* [Instructions to follow]: Which lines in the data below contain the word "type"? Copy each of them.

* [Information supplied]:
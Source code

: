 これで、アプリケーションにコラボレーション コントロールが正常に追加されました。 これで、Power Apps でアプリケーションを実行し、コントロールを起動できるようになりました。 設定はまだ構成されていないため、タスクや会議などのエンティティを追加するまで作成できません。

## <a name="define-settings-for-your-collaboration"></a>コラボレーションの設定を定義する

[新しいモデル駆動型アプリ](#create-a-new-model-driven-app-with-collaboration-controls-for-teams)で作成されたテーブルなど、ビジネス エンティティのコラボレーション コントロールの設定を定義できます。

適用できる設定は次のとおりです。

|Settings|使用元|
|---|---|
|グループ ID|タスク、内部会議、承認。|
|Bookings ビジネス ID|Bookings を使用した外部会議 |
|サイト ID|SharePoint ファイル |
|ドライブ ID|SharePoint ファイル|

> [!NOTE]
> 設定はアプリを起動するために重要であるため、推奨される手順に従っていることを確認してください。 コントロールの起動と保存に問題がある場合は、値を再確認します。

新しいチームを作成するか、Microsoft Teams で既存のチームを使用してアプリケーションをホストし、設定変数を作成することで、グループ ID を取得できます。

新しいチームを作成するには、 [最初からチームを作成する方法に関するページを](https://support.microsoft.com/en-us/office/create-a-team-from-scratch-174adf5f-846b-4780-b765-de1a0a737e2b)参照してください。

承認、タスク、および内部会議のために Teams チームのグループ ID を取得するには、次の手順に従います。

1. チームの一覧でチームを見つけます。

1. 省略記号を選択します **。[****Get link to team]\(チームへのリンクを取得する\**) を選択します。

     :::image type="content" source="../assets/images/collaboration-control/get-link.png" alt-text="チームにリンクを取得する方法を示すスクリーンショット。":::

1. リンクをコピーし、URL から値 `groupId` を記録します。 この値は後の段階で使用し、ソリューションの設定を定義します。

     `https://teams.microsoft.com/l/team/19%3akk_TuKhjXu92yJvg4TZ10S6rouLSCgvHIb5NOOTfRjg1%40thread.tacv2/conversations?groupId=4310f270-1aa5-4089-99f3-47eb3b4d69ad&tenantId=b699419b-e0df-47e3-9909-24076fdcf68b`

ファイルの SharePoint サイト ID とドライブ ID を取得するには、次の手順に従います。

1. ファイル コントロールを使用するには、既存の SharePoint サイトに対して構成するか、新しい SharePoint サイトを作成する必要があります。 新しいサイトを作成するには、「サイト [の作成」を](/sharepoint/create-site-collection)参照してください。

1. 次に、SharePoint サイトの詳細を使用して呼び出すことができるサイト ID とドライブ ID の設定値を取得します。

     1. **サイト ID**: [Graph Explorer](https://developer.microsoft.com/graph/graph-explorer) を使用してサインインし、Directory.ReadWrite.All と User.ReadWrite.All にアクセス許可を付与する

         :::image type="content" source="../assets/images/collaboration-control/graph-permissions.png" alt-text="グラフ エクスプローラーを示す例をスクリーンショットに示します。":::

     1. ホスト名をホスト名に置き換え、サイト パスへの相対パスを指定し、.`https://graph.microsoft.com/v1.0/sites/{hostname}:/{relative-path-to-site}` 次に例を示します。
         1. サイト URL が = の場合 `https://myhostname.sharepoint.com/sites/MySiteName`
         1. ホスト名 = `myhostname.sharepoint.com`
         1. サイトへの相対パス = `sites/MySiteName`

* [Written answer]:
     :::image type="content" source="../assets/images/collaboration-control/get-link.png" alt-text="チームにリンクを取得する方法を示すスクリーンショット。":::
         :::image type="content" source="../assets/images/collaboration-control/graph-permissions.png" alt-text="グラフ エクスプローラーを示す例をスクリーンショットに示します。":::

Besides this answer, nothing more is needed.